There are over a hundred and fifty million dogs and cats in the US. But that’s still a drop in the bucket compared to the human population, or even the population of animals involved in agriculture. Though humans are increasingly willing to spend whatever it takes to keep their pets healthy, their spending tends to be limited by their disposable incomes. Overall, then, pets are not likely to make pharmaceutical companies sit up and take notice.
That explains why Apoquel, designed as a niche product for dogs, hasn’t edged out more profitable animal agriculture products in its bid for greater resources from its parent company. And why our itchy dogs won’t be seeing a steady supply of it anytime soon.
#3 People have more moral and political capital.
Which most of us agree is as it should be. Because when a child can’t get a leukemia drug, it’s a tragedy that makes waves way faster than the shortage of any anti-itch medication for dogs. Hospitals get angry. Parents cry on TV. Politicians get involved.
That’s why, given the choice, drug companies are way more likely to focus their limited resources (scarce ingredients, elusive manpower, dwindling production lines, modern manufacturing facilities, etc.) on drugs that would help humans over animals. To do otherwise would be to buy bad PR and court increased government oversight … along with diminished profits.

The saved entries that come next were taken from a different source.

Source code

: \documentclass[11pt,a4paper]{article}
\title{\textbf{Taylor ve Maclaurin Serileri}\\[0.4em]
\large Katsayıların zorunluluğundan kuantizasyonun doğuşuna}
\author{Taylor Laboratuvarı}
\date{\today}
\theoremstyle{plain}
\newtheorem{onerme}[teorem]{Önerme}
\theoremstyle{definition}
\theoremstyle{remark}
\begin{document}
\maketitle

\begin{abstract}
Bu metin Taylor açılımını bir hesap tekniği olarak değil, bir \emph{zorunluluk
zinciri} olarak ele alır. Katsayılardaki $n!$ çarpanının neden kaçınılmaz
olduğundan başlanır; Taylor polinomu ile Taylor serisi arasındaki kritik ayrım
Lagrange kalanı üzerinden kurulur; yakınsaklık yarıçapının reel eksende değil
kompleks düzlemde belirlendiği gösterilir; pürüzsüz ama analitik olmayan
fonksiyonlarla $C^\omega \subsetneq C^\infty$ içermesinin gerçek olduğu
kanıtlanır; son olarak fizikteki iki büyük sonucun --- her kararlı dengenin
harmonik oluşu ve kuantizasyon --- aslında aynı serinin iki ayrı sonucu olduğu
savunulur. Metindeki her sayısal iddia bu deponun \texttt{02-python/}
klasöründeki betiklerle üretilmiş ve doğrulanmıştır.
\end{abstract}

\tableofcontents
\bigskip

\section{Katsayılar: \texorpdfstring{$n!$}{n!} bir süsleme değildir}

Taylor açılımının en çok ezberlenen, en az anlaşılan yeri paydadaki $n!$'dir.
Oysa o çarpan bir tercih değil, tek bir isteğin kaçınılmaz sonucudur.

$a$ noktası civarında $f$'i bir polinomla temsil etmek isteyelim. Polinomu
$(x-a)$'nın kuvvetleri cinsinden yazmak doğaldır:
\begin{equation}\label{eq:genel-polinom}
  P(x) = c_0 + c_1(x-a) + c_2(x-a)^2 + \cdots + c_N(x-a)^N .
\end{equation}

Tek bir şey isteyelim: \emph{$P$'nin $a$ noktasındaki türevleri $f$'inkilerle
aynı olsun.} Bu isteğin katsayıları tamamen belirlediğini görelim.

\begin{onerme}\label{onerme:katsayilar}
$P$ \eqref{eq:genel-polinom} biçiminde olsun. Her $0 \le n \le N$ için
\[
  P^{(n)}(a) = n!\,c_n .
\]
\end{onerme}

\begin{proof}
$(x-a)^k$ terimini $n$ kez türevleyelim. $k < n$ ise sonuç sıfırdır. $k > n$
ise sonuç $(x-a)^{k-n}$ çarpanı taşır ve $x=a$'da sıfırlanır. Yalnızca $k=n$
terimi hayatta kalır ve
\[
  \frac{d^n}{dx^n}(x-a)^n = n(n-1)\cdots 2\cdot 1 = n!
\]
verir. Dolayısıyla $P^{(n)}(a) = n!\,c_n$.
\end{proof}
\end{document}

What’s a veterinarian to do?
A crafty veterinarian will find ways around shortages by coming up with alternatives. This includes talking to local pharmacists by telephone, communing with colleagues online, employing creative compounding pharmacists, and generally being willing to explore a variety of options. But that only helps if there’s time and money to spare. Because in most cases, shortages will deplete both.
What’s a concerned pet owner to do?
Apart from purchasing a pet insurance that covers prescription drugs, consider writing to your congressional representatives. Let them know you worry about drug shortages. But when you do, please keep #3 in mind and refrain from indulging your impulse to talk about the risk shortages pose to your pets.
Since politicians tend to be compelled more by people problems than by pet problems, you’re better off referring to your pets as children … which is probably the truth of it anyway.